Serving Vision Language Models on databricks

Meta Llama 3.3 now powers AI Functions that use Foundation Model APIs

AI Gateway now supports provisioned throughput

Mosaic AI Gateway now supports Foundation Model APIs provisioned throughput workloads on model serving endpoints.

You can now enable the following governance and monitoring features on your model serving endpoints that use provisioned throughput:

Permission and rate limiting to control who has access and how much access.
Payload logging to monitor and audit data being sent to model APIs using inference tables.
Usage tracking to monitor operational usage on endpoints and associated costs using system tables.
AI Guardrails to prevent unwanted data and unsafe data in requests and responses.
Traffic routing to minimize production outages during and after deployment.

AIBI

AI/BI dashboards

Download as PDF: You can now download a PDF copy of a published dashboard. Download a published dashboard.
Visually identify datasets in use: A visual indicator now marks whether datasets in the data tab are used in visualizations on the canvas. Datasets that support canvas widgets have a blue icon and a bolded title. Unused datasets have a grey icon and a non-bolded title.

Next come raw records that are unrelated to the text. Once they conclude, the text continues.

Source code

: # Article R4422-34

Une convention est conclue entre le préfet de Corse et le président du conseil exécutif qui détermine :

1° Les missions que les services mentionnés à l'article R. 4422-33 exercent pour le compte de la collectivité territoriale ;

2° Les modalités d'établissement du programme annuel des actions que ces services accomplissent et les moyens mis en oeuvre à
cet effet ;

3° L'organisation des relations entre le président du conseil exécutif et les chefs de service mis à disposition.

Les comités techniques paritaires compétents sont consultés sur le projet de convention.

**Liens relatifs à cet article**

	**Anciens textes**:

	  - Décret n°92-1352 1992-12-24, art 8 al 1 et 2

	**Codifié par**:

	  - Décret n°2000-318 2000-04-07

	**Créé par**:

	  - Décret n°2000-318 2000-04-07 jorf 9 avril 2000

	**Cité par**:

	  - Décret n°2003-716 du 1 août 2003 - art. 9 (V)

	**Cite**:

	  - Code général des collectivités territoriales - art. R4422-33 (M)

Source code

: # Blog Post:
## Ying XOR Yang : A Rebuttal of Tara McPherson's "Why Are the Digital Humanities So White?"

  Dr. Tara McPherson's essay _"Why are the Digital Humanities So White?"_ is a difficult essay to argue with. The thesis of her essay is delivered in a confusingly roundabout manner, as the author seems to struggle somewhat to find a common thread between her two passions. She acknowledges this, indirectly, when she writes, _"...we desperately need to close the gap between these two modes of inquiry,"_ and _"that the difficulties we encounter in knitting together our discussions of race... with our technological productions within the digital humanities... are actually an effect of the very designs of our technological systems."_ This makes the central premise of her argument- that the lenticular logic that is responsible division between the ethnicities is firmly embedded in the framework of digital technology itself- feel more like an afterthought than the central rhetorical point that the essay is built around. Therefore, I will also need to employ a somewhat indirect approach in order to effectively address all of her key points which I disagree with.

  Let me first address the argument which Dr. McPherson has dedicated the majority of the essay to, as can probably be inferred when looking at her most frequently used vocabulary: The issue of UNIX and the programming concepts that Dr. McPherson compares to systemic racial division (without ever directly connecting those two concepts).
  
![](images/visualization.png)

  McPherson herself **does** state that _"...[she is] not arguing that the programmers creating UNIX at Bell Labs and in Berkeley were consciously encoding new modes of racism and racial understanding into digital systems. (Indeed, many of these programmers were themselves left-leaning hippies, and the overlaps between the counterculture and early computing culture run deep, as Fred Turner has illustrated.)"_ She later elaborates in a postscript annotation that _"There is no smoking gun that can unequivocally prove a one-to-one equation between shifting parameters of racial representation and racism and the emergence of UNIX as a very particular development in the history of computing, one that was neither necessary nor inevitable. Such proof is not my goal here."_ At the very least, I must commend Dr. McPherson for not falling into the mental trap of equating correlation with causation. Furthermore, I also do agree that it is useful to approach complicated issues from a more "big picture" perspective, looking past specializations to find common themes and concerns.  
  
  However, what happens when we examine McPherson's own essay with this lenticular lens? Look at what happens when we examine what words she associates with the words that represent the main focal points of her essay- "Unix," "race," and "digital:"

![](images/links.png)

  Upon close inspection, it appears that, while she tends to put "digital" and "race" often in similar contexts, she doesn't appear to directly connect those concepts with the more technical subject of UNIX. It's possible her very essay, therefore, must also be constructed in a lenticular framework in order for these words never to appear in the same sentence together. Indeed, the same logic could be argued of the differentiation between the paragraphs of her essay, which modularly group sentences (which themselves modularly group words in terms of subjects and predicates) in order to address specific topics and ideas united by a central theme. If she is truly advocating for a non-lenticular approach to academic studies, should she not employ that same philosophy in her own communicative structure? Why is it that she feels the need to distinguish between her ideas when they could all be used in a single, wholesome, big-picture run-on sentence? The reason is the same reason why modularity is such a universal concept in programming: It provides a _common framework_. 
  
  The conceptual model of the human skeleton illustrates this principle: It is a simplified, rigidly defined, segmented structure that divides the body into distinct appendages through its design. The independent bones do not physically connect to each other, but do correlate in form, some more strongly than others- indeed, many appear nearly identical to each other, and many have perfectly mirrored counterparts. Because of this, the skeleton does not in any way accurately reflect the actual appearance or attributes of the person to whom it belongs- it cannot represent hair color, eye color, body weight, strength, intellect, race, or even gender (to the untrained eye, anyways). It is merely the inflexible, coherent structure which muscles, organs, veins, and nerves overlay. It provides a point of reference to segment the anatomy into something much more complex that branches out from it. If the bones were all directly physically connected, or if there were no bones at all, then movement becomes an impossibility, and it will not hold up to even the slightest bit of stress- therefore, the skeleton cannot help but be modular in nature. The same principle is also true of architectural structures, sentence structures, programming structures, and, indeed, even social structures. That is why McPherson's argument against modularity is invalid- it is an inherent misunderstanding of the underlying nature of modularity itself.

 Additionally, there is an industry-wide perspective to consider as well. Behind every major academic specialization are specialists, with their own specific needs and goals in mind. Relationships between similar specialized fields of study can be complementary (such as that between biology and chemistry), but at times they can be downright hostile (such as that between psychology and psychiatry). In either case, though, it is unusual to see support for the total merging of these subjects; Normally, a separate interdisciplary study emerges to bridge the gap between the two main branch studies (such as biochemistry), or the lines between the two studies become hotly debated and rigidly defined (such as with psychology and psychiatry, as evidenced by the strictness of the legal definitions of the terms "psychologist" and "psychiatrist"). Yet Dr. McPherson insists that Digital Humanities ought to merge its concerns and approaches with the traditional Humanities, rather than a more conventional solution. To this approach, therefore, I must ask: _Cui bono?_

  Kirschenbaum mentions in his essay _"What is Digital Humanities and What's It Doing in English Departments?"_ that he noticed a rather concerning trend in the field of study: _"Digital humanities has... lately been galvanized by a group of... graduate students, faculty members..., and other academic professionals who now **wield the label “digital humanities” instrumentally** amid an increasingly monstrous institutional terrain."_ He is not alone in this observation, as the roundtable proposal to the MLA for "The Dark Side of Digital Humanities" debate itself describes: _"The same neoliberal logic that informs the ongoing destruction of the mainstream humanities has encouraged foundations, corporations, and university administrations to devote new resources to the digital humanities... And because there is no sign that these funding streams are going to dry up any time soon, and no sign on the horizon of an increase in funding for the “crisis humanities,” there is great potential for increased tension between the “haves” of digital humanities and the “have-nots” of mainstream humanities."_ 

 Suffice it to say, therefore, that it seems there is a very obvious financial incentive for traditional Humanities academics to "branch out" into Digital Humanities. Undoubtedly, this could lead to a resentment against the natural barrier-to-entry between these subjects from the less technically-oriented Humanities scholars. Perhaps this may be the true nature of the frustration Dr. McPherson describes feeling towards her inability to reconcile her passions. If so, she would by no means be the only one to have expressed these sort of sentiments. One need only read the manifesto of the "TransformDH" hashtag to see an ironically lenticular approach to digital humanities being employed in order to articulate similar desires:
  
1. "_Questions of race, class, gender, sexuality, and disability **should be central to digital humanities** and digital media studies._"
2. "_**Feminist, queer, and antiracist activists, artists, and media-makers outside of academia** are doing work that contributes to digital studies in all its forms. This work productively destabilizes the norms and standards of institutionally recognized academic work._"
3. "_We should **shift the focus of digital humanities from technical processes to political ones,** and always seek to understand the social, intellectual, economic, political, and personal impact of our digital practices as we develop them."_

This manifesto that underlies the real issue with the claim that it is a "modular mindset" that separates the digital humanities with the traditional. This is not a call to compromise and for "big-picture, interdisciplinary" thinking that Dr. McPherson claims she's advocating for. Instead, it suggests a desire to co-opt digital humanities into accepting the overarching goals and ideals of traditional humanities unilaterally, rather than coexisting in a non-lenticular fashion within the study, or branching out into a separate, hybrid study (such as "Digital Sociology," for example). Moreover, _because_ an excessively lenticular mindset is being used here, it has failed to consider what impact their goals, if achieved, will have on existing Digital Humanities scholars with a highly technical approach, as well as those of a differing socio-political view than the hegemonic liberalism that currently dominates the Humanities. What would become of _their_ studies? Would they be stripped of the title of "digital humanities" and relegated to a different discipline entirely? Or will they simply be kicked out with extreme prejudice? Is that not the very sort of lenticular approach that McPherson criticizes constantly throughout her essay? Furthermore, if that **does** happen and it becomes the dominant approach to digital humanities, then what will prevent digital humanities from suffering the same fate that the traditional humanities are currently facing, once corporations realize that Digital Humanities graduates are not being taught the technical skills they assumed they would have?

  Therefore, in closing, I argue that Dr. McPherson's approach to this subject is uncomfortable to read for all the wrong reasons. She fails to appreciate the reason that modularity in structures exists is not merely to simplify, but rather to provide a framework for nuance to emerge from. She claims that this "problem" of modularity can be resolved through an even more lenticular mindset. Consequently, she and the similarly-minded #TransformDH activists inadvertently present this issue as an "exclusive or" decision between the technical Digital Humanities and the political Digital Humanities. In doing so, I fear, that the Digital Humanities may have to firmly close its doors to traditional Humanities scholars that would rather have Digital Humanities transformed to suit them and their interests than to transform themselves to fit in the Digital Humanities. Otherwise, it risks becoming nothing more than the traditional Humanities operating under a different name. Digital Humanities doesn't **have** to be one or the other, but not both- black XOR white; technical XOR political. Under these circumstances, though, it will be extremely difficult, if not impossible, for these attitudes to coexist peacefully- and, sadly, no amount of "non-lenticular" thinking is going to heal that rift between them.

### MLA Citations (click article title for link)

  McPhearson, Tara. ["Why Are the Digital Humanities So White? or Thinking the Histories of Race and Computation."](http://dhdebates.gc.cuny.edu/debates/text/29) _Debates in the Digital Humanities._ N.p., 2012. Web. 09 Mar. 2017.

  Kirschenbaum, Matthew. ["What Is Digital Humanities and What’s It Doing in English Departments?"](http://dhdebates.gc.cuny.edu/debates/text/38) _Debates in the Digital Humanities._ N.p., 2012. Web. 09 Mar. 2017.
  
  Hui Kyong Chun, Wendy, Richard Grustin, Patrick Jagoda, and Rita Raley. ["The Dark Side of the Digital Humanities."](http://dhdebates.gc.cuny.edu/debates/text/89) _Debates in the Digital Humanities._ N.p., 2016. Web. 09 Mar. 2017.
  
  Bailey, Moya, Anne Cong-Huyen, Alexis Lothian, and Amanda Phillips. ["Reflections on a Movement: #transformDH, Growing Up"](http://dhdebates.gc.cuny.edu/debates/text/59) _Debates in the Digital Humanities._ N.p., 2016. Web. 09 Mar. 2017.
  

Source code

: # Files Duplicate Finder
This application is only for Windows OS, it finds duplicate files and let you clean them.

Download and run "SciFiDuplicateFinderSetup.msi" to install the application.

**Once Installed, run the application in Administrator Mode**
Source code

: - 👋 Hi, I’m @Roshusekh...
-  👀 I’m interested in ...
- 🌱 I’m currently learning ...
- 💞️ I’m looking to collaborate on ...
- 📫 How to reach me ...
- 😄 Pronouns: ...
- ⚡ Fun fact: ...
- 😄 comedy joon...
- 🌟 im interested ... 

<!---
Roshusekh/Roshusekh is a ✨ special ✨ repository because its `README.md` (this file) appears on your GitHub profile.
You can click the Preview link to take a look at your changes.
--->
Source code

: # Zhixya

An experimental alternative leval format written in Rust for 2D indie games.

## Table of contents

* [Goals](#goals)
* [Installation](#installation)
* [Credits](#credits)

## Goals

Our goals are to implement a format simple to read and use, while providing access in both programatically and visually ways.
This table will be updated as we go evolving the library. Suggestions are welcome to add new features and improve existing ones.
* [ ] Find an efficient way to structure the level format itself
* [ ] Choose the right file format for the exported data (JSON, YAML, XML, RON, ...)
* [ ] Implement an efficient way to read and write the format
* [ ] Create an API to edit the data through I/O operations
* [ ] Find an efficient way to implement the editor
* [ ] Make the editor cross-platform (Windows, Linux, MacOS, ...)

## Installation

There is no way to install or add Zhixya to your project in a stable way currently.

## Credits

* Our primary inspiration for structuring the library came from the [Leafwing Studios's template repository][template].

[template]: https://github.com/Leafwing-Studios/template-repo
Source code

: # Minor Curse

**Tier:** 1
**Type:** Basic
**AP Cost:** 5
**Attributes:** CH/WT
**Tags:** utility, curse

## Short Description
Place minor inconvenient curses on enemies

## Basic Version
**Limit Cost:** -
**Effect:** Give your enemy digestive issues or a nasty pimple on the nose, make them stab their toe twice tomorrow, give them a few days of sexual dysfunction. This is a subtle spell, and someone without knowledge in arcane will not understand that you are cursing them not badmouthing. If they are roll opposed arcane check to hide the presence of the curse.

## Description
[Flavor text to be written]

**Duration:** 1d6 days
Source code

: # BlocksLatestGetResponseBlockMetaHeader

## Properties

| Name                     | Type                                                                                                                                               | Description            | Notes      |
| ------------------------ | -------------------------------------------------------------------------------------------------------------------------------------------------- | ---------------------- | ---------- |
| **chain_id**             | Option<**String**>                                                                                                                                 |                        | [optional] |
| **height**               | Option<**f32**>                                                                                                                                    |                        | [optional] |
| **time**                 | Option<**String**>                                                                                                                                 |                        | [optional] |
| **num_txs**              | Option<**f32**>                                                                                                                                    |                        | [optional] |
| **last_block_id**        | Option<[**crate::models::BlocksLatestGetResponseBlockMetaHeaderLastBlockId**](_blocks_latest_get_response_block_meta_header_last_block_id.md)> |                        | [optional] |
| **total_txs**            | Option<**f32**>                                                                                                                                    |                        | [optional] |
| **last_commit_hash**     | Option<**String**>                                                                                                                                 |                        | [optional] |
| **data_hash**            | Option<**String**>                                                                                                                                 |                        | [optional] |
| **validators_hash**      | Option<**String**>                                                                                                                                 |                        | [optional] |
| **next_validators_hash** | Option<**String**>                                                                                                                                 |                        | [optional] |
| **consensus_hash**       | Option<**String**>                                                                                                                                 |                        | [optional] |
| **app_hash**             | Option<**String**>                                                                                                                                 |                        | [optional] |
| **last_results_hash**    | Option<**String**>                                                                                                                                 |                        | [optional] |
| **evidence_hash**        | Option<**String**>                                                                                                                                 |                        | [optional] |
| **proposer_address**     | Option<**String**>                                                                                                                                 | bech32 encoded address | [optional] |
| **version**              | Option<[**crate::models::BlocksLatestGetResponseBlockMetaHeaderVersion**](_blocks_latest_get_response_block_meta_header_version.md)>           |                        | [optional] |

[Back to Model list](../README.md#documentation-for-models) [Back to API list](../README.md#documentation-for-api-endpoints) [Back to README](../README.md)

Example datasets that show the described visual indicators.

Generate new charts with Databricks Assistant: Databricks Assistant now supports creating dual-axis charts from natural language requests.
COUNT(*) added as a measure: When choosing fields from the visualization editor, COUNT(*) is now in the measure section.

Publish using a service principal: You can now use the REST API to publish dashboards with service principal credentials. See Use a service principal to publish and share dashboards.
Reorder datasets: Drag and drop dataset names to change their order in the Data tab.
Cross-filtering support for point maps: Cross-filtering is now available for point map charts. For a list of chart types that support cross-filtering, see Cross-filtering.
New scatter chart scaling options: A Log (Symmetric) scale function is now available for scatter charts.
Fixed range sliders: The Range slider filter now correctly limits items to those within the selected range.
Fixed tooltips: Tooltips now display accurate totals for charts with labels.

AI/BI Genie

Fixed table identifier quoting: Genie now properly quotes table name identifiers in queries by adding backticks around each part of the catalog, schema, and table name. For example, catalog.schema.table is now formatted as `catalog`.`schema`.`table` to prevent TABLE_OR_VIEW_NOT_FOUND errors.
Fixed ANY keyword error: Genie now replaces the ANY keyword with the IN keyword when querying list columns to avoid common SQL errors.
Improved query descriptions: Genie now uses an updated model to generate more precise and accurate query descriptions.
See warehouse details: The Default Warehouse selector in the space settings has been updated to display status, size, and warehouse type. You can also type to filter and select warehouses.